The Analytical Center hosted a discussion about the current approach to export supervision of international business involving dual-use items as well as the main problems that companies conducting international business run into when trying to get export licenses and permits.
The high level description of the export supervision processes stipulates several stages, Analytical Center expert Alexander Zuyev noted speaking at the round table on the peculiarities of export supervision of dual-use items, potential barriers for exporters and ways to overcome them. "The first stage is the identification of supervised products and technologies. Here there are problems with the definition of what constitutes dual use items and problems can also be encountered with getting a permit if the products or technologies in question are subject to national security regulations," the specialist said. The second and third stages involve getting a permit to conduct international business and getting customs clearance and here there are difficulties too. For example, when getting a license a company often has to provide documents that are within the purview of other state agencies. The situation is further exacerbated by the long wait times for the required documentation which further increase the total amount of time that it takes to carry off an export project.
According to the customs administration project manager at AO Russian Export Center Irina Kashirina, a lot of the problems industry is facing are already well known and some progress in tackling them has already been made. "One big issue that exporters face is that they need to get a license for each export delivery they make," the specialist said. "Now for a number of destinations they can get a permit for an entire contract rather than for each delivery. And there's now the option to get all the required documents once when you enter into a long term contract." This best practice needs to be disseminated, Ms. Kashirina believes.

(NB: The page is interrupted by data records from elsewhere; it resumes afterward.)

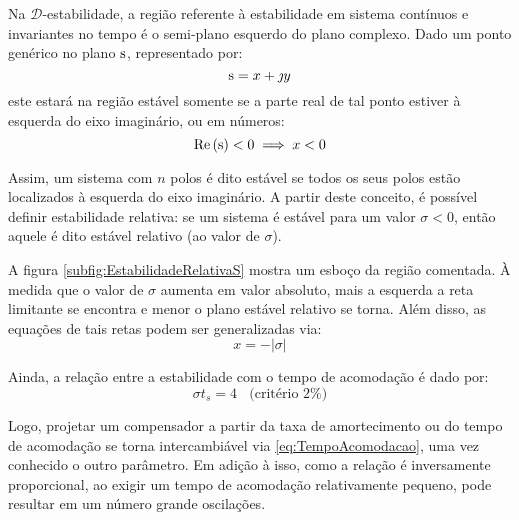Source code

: Na $\mathscr{D}$-estabilidade, a região referente à estabilidade em sistema contínuos e invariantes no tempo é o semi-plano esquerdo do plano complexo. Dado um ponto genérico no plano $\operatorname{\mathrm{s}}$, representado por:
\begin{equation}
  \operatorname{\mathrm{s}} = x + \jmath y\label{eq:PontoGenericoPlanoS}
\end{equation}
este estará na região estável somente se a parte real de tal ponto estiver à esquerda do eixo imaginário, ou em números:
\begin{equation}
  \operatorname{Re}{(\operatorname{\mathrm{s}})} < 0 \implies x < 0 \label{eq:Estabilidade}
\end{equation}

Assim, um sistema com $n$ polos é dito estável se todos os seus polos estão localizados à esquerda do eixo imaginário. A partir deste conceito, é possível definir estabilidade relativa: se um sistema é estável para um valor $\sigma < 0$, então aquele é dito estável relativo (ao valor de $\sigma$).

A figura \ref{subfig:EstabilidadeRelativaS} mostra um esboço da região comentada. À medida que o valor de $\sigma$ aumenta em valor absoluto, mais a esquerda a reta limitante se encontra e menor o plano estável relativo se torna. Além disso, as equações de tais retas podem ser generalizadas via:
\begin{equation}
  x = -|\sigma|\label{eq:Sigma}
\end{equation}

Ainda, a relação entre a estabilidade com o tempo de acomodação é dado por:
\begin{equation}
	\sigma t_s = 4 \,\,\,\,\ \text{(critério 2\%)}\label{eq:TempoAcomodacao}
\end{equation}

Logo, projetar um compensador a partir da taxa de amortecimento ou do tempo de acomodação se torna intercambiável via \eqref{eq:TempoAcomodacao}, uma vez conhecido o outro parâmetro. Em adição à isso, como a relação é inversamente proporcional, ao exigir um tempo de acomodação relativamente pequeno, pode resultar em um número grande oscilações.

"Export supervision is not about banning exports, it's about keeping track of the movements of dual use items. For example, we may have to make sure that it's component parts rather than weapons systems that are being exported. And the idea is not to ban exports but keep track of them en route," Pillar of Russia Vice President Marina Bludyan believes. Our foreign colleagues don't have such problems: an exporter declares what components they want to export and the authorities then keep track of them using digital technologies. "In Russia, by contrast, the very principle of export supervision is flawed because in Russia it's not about monitoring and supervision but about issuing permits and that is one of the reasons we can't compete with other countries," the expert believes.